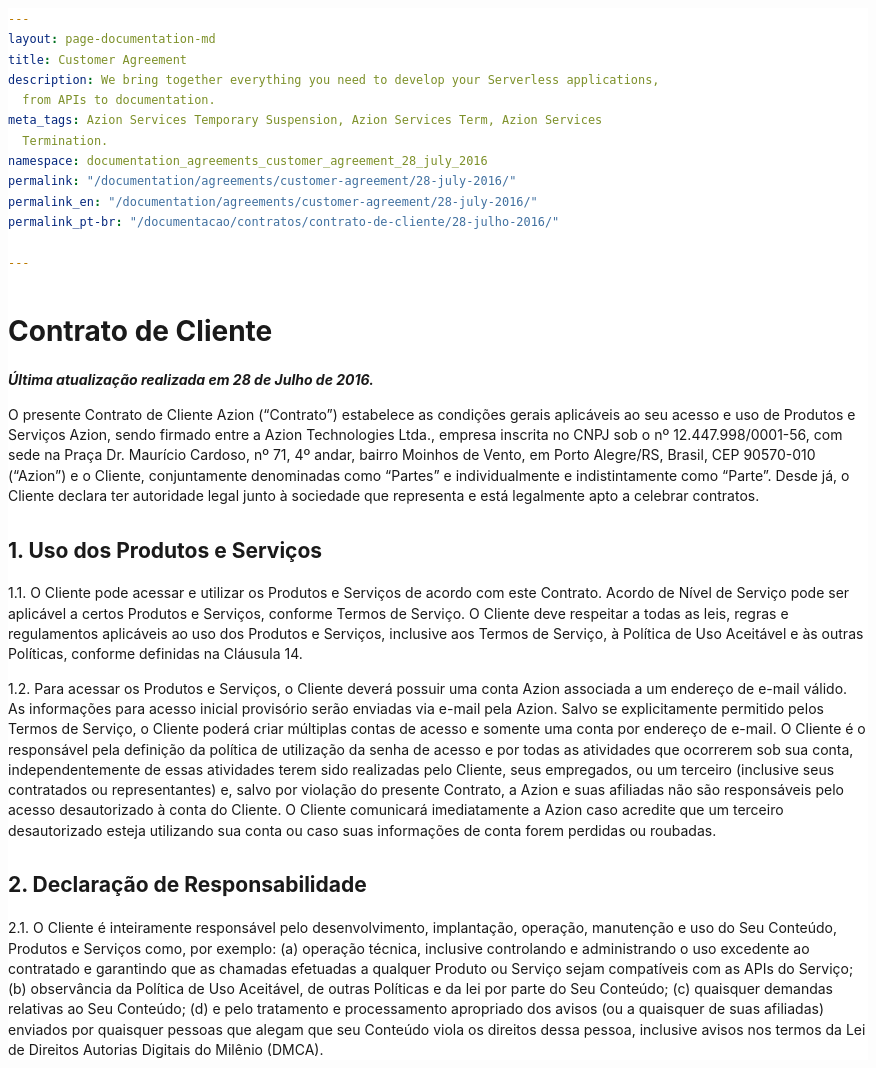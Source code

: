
 ```yaml
---
layout: page-documentation-md
title: Customer Agreement
description: We bring together everything you need to develop your Serverless applications,
  from APIs to documentation.
meta_tags: Azion Services Temporary Suspension, Azion Services Term, Azion Services
  Termination.
namespace: documentation_agreements_customer_agreement_28_july_2016
permalink: "/documentation/agreements/customer-agreement/28-july-2016/"
permalink_en: "/documentation/agreements/customer-agreement/28-july-2016/"
permalink_pt-br: "/documentacao/contratos/contrato-de-cliente/28-julho-2016/"

---
```

# Contrato de Cliente

***Última atualização realizada em 28 de Julho de 2016.***

O presente Contrato de Cliente Azion (“Contrato”) estabelece as condições gerais aplicáveis ao seu acesso e uso de Produtos e Serviços Azion, sendo firmado entre a Azion Technologies Ltda., empresa inscrita no CNPJ sob o nº 12.447.998/0001-56, com sede na Praça Dr. Maurício Cardoso, nº 71, 4º andar, bairro Moinhos de Vento, em Porto Alegre/RS, Brasil, CEP 90570-010 (“Azion”) e o Cliente, conjuntamente denominadas como “Partes” e individualmente e indistintamente como “Parte”. Desde já, o Cliente declara ter autoridade legal junto à sociedade que representa e está legalmente apto a celebrar contratos. 

## 1. Uso dos Produtos e Serviços

1.1. O Cliente pode acessar e utilizar os Produtos e Serviços de acordo com este Contrato. Acordo de Nível de Serviço pode ser aplicável a certos Produtos e Serviços, conforme Termos de Serviço. O Cliente deve respeitar a todas as leis, regras e regulamentos aplicáveis ao uso dos Produtos e Serviços, inclusive aos Termos de Serviço, à Política de Uso Aceitável e às outras Políticas, conforme definidas na Cláusula 14.       

1.2. Para acessar os Produtos e Serviços, o Cliente deverá possuir uma conta Azion associada a um endereço de e-mail válido. As informações para acesso inicial provisório serão enviadas via e-mail pela Azion. Salvo se explicitamente permitido pelos Termos de Serviço, o Cliente poderá criar múltiplas contas de acesso e somente uma conta por endereço de e-mail. O Cliente é o responsável pela definição da política de utilização da senha de acesso e por todas as atividades que ocorrerem sob sua conta, independentemente de essas atividades terem sido realizadas pelo Cliente, seus empregados, ou um terceiro (inclusive seus contratados ou representantes) e, salvo por violação do presente Contrato, a Azion e suas afiliadas não são responsáveis pelo acesso desautorizado à conta do Cliente. O Cliente comunicará imediatamente a Azion caso acredite que um terceiro desautorizado esteja utilizando sua conta ou caso suas informações de conta forem perdidas ou roubadas. 

## 2. Declaração de Responsabilidade

2.1. O Cliente é inteiramente responsável pelo desenvolvimento, implantação, operação, manutenção e uso do Seu Conteúdo, Produtos e Serviços como, por exemplo: (a) operação técnica, inclusive controlando e administrando o uso excedente ao contratado e garantindo que as chamadas efetuadas a qualquer Produto ou Serviço sejam compatíveis com as APIs do Serviço; (b) observância da Política de Uso Aceitável, de outras Políticas e da lei por parte do Seu Conteúdo; (c) quaisquer demandas relativas ao Seu Conteúdo; (d) e pelo tratamento e processamento apropriado dos avisos (ou a quaisquer de suas afiliadas) enviados por quaisquer pessoas que alegam que seu Conteúdo viola os direitos dessa pessoa, inclusive avisos nos termos da Lei de Direitos Autorias Digitais do Milênio (DMCA). 
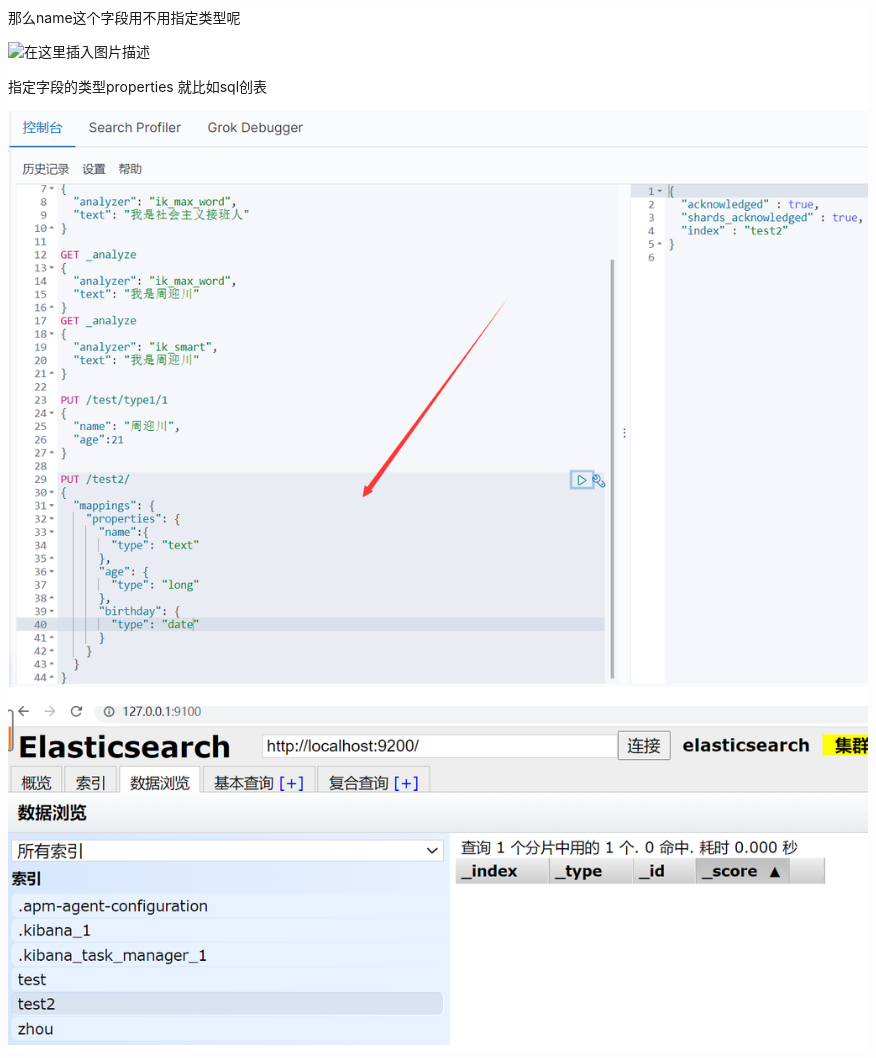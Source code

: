 那么name这个字段用不用指定类型呢

![在这里插入图片描述](https://img-blog.csdnimg.cn/20200828224311944.png?x-oss-process=image/watermark,type_ZmFuZ3poZW5naGVpdGk,shadow_10,text_aHR0cHM6Ly9ibG9nLmNzZG4ubmV0L2xpc2VuMDEwNzAxMDc=,size_16,color_FFFFFF,t_70#pic_center)

指定字段的类型properties 就比如sql创表

![image-20210924183327185](27.ElasticSearch.assets/image-20210924183327185.png)

![image-20210924183401315](27.ElasticSearch.assets/image-20210924183401315.png)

+---+

■ Task prompt
Looking through the data above, copy out each line in which the string "assets" occurs.

■ Output
![image-20210924183327185](27.ElasticSearch.assets/image-20210924183327185.png)
![image-20210924183401315](27.ElasticSearch.assets/image-20210924183401315.png)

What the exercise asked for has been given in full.